At a certain level, perhaps one might speak of hope, or at least of anticipation. Even if Moses himself is not permitted to enter the Promised Land, the Israelites are on the verge of going in. The “land flowing with milk and honey” is about to become theirs. Joshua son of Nun, a man “filled with the spirit of wisdom” (34:9), has been appointed. Even the blessing of Moses on the twelve tribes (Deut. 33) might be read as bringing a fitting closure to this chapter of Israel’s history.
Nevertheless, such a reading is too optimistic. Converging emphases leave the thoughtful reader with quite a pessimistic expectation of the immediate future. After all, for forty years the people have made promises and broken them, and have repeatedly been called back to covenantal faithfulness by the harsh means of judgment. In Deuteronomy 31, God himself predicts that the people will “soon prostitute themselves to the foreign gods of the land they are entering. They will forsake me and break the covenant I made with them” (31:16). Moses, this incredibly courageous and persevering leader, does not enter the Promised Land because on one occasion he failed to honor God before the people. In this respect, he serves as a negative foil to the great Hebrew at the beginning of this story of Israel: Abraham dies as a pilgrim in a strange land not yet his, but at least he dies with honor and dignity, while Moses dies as a pilgrim forbidden to enter the land promised to him and his people, in lonely isolation and shame.
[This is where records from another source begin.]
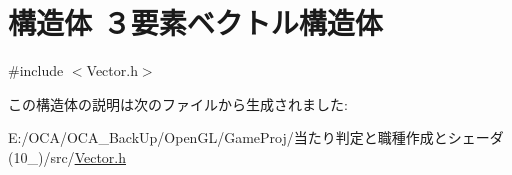 \hypertarget{struct_xEF_xBC_x93_xE8_xA6_x81_xE7_xB4_xA0_xE3_x83_x99_xE3_x82_xAF_xE3_x83_x88_xE3_x83_xAB_xE6_xA7_x8B_xE9_x80_xA0_xE4_xBD_x93}{\section{構造体 ３要素ベクトル構造体}
\label{struct_xEF_xBC_x93_xE8_xA6_x81_xE7_xB4_xA0_xE3_x83_x99_xE3_x82_xAF_xE3_x83_x88_xE3_x83_xAB_xE6_xA7_x8B_xE9_x80_xA0_xE4_xBD_x93}
}


{\ttfamily \#include $<$Vector.\-h$>$}



この構造体の説明は次のファイルから生成されました\-:\begin{DoxyCompactItemize}
\item 
E\-:/\-O\-C\-A/\-O\-C\-A\-\_\-\-Back\-Up/\-Open\-G\-L/\-Game\-Proj/当たり判定と職種作成とシェーダ(10\-\_)/src/\hyperlink{_vector_8h}{Vector.\-h}\end{DoxyCompactItemize}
We do not know how much time elapsed after Moses’ death before this last chapter of Deuteronomy was penned, but it must have been substantial, for verse 10 reads, “Since then [i.e., since Moses’ death], no prophet has risen in Israel like Moses.” One can scarcely fail to hear overtones of the prophecy of the coming of a prophet like Moses (18:15-18). By the time of writing, other leaders had arisen, some of them faithful and stalwart. But none like Moses had arisen—and this is what had been promised.
These strands make the reader appreciate certain points, especially if the Pentateuch is placed within the storyline of the whole Bible. (1) The law-covenant simply did not have the power to transform the covenant people of God. (2) We should not be surprised by more instances of catastrophic decline. (3) The major hope lies in the coming of a prophet like Moses. (4) Somehow this is tied to the promises at the front end of the story: we wait for someone of Abraham’s seed through whom all the nations of the earth will be blessed.